Organisations are getting much better at stopping cyber-attacks, but still suffered on average 30 security breaches last year, causing damage or data loss, according to Accenture. It found that 87% are now preventing “focused” attacks, up from 70% last year, but that still leaves 13% of online raids penetrating defenses. Dr Anton Grashion, Managing Director, Security Practice at Cylance commented below.
Dr Anton Grashion, Managing Director, Security Practice at Cylance:
Q.What surprises you the most about the findings from this research?
A.The most surprising finding is the increase in detection rates. We routinely find malicious code residing in organisations that has had a dwell time in hundreds of days and indeed data in the latest Verizon DBIR points to discovery being closer to months rather than under a month.
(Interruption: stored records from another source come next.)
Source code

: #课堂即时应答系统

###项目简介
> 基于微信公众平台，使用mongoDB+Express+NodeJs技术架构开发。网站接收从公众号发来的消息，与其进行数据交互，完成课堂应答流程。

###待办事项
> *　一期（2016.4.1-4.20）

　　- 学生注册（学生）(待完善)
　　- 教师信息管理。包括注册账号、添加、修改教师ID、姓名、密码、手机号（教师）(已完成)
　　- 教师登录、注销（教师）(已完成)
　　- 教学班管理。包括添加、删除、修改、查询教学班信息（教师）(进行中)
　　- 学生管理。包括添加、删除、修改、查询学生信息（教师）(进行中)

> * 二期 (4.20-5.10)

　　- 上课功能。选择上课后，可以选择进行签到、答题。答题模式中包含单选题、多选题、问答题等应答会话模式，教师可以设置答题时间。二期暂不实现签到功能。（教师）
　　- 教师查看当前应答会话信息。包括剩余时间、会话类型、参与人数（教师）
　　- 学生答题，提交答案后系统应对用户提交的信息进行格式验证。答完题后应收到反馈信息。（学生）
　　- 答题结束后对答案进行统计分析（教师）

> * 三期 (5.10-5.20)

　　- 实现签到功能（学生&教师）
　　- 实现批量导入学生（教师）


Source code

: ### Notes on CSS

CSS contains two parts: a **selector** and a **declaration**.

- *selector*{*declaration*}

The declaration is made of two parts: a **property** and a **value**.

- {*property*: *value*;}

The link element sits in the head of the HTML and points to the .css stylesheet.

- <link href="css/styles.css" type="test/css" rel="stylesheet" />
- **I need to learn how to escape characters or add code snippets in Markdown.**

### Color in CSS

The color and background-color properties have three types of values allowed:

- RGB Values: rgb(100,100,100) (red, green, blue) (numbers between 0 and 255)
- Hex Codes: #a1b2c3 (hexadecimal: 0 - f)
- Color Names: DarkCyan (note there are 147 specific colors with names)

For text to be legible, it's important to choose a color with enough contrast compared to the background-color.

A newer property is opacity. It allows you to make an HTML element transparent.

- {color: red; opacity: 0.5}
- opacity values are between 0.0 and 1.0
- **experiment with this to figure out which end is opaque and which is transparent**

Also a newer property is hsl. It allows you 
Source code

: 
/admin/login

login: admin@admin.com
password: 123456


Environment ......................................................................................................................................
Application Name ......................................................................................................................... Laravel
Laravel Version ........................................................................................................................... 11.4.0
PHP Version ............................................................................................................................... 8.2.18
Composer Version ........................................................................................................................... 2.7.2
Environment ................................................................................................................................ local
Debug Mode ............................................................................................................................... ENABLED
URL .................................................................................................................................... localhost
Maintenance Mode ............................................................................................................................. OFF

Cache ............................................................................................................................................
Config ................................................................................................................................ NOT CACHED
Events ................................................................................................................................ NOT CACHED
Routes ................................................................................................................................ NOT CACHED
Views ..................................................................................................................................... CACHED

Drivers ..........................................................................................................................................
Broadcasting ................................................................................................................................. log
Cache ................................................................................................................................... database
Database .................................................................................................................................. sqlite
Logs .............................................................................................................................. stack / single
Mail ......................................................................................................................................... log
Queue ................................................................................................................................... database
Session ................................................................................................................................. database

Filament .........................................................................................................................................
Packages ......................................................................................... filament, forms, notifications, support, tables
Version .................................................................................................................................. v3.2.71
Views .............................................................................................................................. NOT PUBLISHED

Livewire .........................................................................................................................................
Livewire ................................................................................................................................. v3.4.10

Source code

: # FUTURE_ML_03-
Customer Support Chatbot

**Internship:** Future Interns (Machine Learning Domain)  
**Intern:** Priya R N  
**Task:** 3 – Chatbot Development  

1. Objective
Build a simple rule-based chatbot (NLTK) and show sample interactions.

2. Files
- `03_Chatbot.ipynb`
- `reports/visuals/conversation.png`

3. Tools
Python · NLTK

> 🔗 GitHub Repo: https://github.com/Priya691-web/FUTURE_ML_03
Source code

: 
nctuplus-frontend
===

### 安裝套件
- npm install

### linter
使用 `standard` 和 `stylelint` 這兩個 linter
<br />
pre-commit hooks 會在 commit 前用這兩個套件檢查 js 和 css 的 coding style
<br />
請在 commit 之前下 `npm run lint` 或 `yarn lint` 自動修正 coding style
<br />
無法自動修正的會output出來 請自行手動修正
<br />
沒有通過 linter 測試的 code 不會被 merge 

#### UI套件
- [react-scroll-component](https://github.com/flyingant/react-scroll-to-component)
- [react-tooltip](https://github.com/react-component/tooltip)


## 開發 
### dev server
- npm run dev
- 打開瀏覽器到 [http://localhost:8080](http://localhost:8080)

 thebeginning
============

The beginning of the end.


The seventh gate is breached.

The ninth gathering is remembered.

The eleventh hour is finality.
Having said that, organisations are probably getting better at detection but unfortunately often at the expense of at first preventing them. It is often a case of too little too late to rely on a detect and respond strategy in today’s threat landscape. The report also points out that investment in new technologies is lagging behind the assumed improvements they can deliver. Now this isn’t surprising as AI and machine learning have created a bandwagon effect that has seen vendors scrambling to claim that they have AI/ML. Checking out the claims can be time consuming and often descends into arguments about the sematic use of terminology rather than an examination of fundamental data science credentials or even testing the claims for themselves.
Q.What advice would you give to organisations to avoid being breached?
A.Start with a robust predictive prevention strategy. The more you can stop before you need to start looking for indicators of compromise fundamentally changes the economics of cybersecurity. Detection and response is undeniably necessary but never has it been more true that an ounce of prevention is worth a pound of cure.